Highway | Start | Terminus | Length (km) |
---|---|---|---|
WV 108 | WV 52 east of Bluefield | WV 123 northeast of Bluefield | 4 |
When I started this project in 2019, the last thing I expected was that I'd soon be given a new highway to add. Yet, that's exactly what happened when the ribbons were cut to West Virginia Route 108 in December 2023.
At just a hair over 4 kilometres long in its current form, WV 108 has the "honour" of being the shortest primary highway in Mercer County. Its sole feat is to link the east segment of US 52 to WV 123...despite 52 already having a four-lane connection to 123 via US 460. And to let travellers marvel at the amount of dynamite used to blast away all the rock along the way.
Hoo boy, where to begin?? Few highways have been touched by as much drama as this one.
WV 108 is touted as being part of a forthcoming "I-73/I-74/I-75" corridor; part of a supposed multi-highway network that would run through six states from Sault Ste. Marie, Michigan to Myrtle Beach, South Carolina if it were built...despite Michigan and Ohio already being adequately covered by roads, and wholely disinterested by the project.
(National I-73/I-74/I-75 Corridor Association, 2023)
The idea for a four-lane corridor skirting the southwestern edge of West Virginia from Bluefield to Huntington is not new, and proposals to build one have been floated since the 1970s. K.A. Ammar, a Bluefield department store owner, became an unlikely spokesperson for the road...and thanks to his fervent lobbying, it cleared political hurdles in 1998. Of course this being WV, legislators then insisted in plastering the name of the state's most destructive industry across the highway, which carries forth to this day.
But why is it being built?
Sadly, most of the drumrolling for the King Coal Highway has been dictated by emotion, not logic. "We want a highway to come through our town! To save it!" In its own spiel, the National I-73/I-74/I-75 Corridor Association resorts to justifying itself with vague generalities about "progress and growth" that will "change lives." Treating WV 108 as if it were a panacea that would magically reverse 100 years of shortsighted political decisions and employment decline in one fell swoop. #NotGoingToHappen.
Buried in the bluster about the highway are four tangible benefits:
The first two points are important considerations for a heavily-used highway driven over by overweight coal trucks. The last point is precisely the opposite effect of what was intended. The highway also necessarily bypasses cities such as Bluefield and Welch along the route, which does nothing to ensure the patronization of local businesses by through traffic.
Estimated costs for the project totalled $1.4 billion in 2004 dollars, roughly equivalent to US$2.4 billion today.
A better solution to ensure the long-term viability of the state would have been to take that money, and resettle and retrain the entire populace of the affected five-county area. Or implement Universal Basic Income.

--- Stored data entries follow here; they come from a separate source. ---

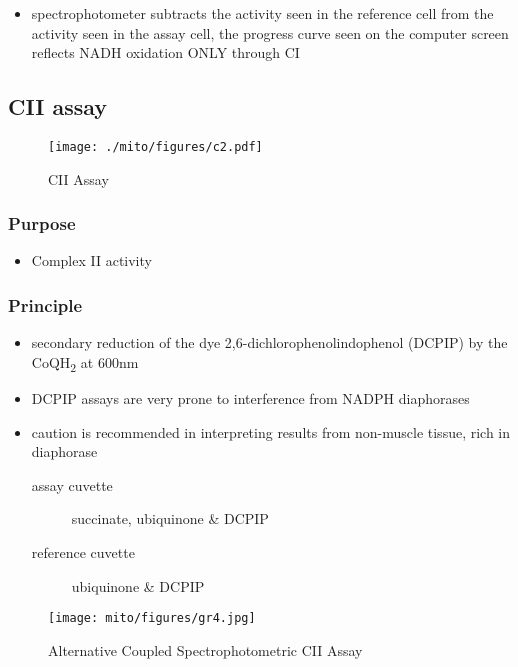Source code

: \documentclass[12pt]{scrartcl}
\begin{document}

\begin{itemize}
\item spectrophotometer subtracts the activity seen in the reference cell
from the activity seen in the assay cell, the progress curve seen on
the computer screen reflects NADH oxidation ONLY through CI
\end{itemize}

\subsection{CII assay}
\label{sec:orgf70e16d}
\begin{figure}[htbp]
\centering
\texttt{[image: ./mito/figures/c2.pdf]}
\caption{\label{fig:orgffb5b82}CII Assay}
\end{figure}

\subsubsection{Purpose}
\label{sec:org53defd2}
\begin{itemize}
\item Complex II activity
\end{itemize}
\subsubsection{Principle}
\label{sec:orgd6df79d}
\begin{itemize}
\item secondary reduction of the dye 2,6-dichlorophenolindophenol (DCPIP)
by the CoQH\textsubscript{2} at 600nm
\item DCPIP assays are very prone to interference from NADPH
diaphorases
\item caution is recommended in interpreting results from non-muscle
tissue, rich in diaphorase
\begin{description}
\item[{assay cuvette}] succinate, ubiquinone \& DCPIP
\item[{reference cuvette}] ubiquinone \& DCPIP
\end{description}
\end{itemize}


\begin{figure}[htbp]
\centering
\texttt{[image: mito/figures/gr4.jpg]}
\caption{\label{fig:orgf69fd1f}Alternative Coupled Spectrophotometric CII Assay}
\end{figure}
\end{document}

But no one asked me...
In early publicity, the King Coal Highway was touted as carrying Interstate 73...then when it became obvious that the local segments wouldn't be built to controlled-access standards, it was "demoted" to becoming a relocation of US 52. As far as I know, these plans are still in effect...which means that WV 108 may prove to be a temporary designation, similar to WV 290 in the 1970s.
The first phase of construction began in 2000, and consisted of upgrading the US 52-US 460 intersection east of Bluefield from a simple T-junction to a grade-separated partial cloverleaf. Roadmaking continued in fits and starts for the next nine years, seemingly at the rate of one centimetre a day.
The Christine West Bridge was erected over the East River valley in 2009...just in time for funding to run dry, leaving the massive construct sitting there wanting, carrying no traffic but the birds. Over a decade would pass before construction would resume.
In 2019-2023, WVDOT crews managed to work their way through Stony Ridge and Hurricane Ridge...adding two kilometres for all the effort. Still, it was enough to reach the next available crossroad and install a stop sign. Clearly, they're not expecting massive amounts of traffic soon.
The entire construction project so far has been cut through extremely unforgiving, almost pointlessly-difficult terrain; a neverending litany of colossal rock cuts and high bridges. Stony Ridge is the site of the most ridiculous element of the road: Construction crews blasted an artificial pass through an enormous mountain; all while US 460 runs through a natural pass in the rock, within eyeshot, half a kilometre away. Why not save the trouble, and just use the existing road?
The number "108" has no significance other than being the lowest three-digit number not taken by any other highway.
The Christine West "bridge to nowhere," as seen in 2013. (Photo by the author.)
Being a brand-new highway mired in terrain that precludes intersections of any kind, it goes without saying that WV 108 has no spurs.